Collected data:
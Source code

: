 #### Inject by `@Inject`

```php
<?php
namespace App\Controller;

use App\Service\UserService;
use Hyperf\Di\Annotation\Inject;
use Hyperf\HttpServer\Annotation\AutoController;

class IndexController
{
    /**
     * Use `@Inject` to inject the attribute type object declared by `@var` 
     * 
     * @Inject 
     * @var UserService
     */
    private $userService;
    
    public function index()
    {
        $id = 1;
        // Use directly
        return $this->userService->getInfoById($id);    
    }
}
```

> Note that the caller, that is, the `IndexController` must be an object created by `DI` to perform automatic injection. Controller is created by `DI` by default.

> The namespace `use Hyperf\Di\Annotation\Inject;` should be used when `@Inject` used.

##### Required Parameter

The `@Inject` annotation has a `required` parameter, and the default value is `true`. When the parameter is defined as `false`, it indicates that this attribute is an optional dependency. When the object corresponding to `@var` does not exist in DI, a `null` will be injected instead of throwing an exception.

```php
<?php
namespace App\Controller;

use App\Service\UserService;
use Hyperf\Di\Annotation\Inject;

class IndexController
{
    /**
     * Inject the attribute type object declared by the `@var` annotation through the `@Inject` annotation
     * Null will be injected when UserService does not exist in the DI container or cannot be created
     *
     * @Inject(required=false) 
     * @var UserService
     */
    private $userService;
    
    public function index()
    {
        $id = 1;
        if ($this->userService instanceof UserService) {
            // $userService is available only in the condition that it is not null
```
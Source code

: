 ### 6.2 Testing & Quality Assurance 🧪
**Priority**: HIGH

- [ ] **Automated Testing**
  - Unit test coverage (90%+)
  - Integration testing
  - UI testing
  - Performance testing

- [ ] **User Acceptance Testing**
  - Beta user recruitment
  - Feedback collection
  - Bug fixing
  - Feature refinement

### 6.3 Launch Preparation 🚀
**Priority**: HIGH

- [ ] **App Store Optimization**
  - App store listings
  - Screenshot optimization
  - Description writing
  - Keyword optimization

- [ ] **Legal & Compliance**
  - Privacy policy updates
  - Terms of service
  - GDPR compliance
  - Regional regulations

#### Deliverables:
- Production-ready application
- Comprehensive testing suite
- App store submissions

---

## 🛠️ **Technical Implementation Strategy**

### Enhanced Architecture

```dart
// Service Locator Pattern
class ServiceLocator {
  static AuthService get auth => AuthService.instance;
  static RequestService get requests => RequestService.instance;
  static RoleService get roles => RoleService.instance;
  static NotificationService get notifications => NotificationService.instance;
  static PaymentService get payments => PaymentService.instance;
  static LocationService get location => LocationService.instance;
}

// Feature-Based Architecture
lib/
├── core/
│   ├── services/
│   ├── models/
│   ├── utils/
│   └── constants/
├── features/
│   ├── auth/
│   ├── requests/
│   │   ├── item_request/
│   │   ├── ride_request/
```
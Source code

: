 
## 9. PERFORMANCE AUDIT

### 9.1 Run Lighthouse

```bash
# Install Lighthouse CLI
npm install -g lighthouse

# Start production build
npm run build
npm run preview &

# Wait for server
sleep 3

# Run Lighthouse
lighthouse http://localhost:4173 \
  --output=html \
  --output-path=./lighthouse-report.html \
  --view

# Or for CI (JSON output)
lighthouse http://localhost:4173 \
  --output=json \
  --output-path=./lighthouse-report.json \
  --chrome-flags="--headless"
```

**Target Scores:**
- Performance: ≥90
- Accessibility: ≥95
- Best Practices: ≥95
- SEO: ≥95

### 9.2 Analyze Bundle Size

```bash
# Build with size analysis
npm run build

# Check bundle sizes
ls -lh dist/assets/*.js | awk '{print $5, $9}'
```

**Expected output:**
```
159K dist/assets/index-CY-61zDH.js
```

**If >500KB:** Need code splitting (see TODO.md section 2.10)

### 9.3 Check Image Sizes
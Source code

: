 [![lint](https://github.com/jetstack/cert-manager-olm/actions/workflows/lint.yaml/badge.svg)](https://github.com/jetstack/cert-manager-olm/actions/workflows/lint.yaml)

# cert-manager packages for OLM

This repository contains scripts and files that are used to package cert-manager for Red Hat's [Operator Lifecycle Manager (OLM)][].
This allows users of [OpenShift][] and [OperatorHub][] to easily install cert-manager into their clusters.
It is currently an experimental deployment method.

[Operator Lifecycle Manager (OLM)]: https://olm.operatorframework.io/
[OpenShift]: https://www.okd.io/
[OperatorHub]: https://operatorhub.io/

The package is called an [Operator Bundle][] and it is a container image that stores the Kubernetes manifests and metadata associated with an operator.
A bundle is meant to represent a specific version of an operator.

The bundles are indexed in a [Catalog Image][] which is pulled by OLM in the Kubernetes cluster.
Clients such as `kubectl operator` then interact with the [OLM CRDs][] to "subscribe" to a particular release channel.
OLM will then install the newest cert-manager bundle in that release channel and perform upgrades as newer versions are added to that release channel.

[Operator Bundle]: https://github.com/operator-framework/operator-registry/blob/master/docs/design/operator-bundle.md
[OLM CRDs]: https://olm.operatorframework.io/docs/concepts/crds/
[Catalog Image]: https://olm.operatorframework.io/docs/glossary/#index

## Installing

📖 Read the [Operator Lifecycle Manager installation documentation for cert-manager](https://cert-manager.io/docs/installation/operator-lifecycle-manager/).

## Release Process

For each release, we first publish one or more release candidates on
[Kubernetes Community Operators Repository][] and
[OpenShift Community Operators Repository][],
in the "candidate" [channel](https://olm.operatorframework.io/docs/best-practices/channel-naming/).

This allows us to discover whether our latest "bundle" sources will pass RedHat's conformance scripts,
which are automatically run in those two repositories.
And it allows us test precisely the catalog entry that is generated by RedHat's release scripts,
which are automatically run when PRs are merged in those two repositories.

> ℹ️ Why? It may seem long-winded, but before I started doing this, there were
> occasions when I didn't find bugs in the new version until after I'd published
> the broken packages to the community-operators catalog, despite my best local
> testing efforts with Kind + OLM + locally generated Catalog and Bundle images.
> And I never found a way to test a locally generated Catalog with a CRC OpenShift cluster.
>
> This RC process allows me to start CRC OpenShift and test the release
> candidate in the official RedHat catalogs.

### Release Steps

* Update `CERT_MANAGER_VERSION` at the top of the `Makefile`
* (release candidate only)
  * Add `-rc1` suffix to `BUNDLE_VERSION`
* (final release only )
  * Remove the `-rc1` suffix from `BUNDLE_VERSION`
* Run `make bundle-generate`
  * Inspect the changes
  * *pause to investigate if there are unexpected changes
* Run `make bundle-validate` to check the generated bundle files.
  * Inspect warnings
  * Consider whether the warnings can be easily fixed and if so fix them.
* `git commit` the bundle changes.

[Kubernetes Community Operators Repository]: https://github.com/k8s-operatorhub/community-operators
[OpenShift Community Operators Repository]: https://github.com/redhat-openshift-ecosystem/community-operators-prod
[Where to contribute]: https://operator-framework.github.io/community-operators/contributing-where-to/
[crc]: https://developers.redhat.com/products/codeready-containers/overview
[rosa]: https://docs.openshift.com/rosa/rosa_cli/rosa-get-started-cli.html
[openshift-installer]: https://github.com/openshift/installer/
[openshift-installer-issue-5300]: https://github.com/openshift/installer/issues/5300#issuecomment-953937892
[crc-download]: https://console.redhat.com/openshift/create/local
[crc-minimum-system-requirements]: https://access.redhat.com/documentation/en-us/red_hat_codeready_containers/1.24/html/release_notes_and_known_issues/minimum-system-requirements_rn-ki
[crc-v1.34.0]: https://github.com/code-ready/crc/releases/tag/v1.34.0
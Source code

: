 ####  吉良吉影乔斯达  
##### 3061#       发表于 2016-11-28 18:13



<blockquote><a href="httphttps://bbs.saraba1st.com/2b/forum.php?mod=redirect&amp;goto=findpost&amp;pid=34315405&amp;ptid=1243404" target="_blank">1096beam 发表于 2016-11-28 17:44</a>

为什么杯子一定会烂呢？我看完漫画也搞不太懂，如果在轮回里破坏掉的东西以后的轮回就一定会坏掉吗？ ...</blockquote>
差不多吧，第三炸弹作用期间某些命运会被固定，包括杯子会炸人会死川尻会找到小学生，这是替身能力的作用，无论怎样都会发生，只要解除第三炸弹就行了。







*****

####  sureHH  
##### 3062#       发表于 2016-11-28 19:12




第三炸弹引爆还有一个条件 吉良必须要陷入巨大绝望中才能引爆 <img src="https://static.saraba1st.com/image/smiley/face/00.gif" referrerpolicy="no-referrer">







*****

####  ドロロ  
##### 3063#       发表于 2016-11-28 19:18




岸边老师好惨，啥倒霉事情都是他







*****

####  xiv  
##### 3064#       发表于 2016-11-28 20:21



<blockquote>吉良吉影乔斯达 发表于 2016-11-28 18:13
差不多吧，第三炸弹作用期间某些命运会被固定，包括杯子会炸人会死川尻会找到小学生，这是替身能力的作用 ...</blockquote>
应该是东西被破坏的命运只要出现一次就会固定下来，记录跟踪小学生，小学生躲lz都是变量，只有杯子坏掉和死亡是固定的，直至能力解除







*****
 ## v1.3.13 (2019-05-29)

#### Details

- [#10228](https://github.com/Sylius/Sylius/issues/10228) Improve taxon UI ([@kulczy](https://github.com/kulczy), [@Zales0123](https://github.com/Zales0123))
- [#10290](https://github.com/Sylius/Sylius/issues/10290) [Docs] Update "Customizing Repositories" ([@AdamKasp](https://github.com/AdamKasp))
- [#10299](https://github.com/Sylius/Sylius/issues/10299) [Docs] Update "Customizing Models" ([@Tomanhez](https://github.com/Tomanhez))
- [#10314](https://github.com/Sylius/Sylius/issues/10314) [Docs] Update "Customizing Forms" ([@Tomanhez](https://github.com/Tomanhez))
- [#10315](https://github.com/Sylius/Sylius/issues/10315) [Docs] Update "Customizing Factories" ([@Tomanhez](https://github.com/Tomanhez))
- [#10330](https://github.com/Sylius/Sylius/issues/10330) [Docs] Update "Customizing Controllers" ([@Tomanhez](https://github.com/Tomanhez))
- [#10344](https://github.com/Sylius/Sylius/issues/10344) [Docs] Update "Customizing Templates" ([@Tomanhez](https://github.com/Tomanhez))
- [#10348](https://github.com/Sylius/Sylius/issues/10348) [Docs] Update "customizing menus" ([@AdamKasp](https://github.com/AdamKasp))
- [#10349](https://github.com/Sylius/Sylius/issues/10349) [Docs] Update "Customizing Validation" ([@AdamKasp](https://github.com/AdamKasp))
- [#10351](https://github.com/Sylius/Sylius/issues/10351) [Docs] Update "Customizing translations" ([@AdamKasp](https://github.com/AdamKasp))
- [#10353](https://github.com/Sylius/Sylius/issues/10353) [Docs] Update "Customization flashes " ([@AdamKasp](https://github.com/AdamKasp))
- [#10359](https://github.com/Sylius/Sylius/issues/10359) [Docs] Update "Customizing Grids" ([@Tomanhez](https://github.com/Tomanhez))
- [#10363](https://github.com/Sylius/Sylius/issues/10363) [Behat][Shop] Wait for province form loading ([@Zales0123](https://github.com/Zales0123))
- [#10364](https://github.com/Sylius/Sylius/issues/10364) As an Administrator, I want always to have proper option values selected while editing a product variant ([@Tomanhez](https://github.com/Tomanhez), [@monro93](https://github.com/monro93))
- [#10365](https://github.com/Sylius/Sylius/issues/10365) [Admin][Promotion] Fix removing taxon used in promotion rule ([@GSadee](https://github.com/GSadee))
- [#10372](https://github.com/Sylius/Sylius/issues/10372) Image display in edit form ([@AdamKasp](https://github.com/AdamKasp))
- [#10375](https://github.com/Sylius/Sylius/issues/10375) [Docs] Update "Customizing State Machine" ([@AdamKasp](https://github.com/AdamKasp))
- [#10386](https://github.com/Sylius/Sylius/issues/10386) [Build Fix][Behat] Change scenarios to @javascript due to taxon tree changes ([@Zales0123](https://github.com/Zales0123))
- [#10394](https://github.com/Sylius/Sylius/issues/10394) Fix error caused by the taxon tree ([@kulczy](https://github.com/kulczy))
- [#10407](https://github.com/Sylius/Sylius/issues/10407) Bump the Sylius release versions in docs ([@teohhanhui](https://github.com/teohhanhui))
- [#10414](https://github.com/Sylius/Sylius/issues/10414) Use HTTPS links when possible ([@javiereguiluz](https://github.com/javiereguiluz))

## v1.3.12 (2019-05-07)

- What is being asked: Count each line above in which the string "started" appears, then state only the total.

- Result of the exercise: 2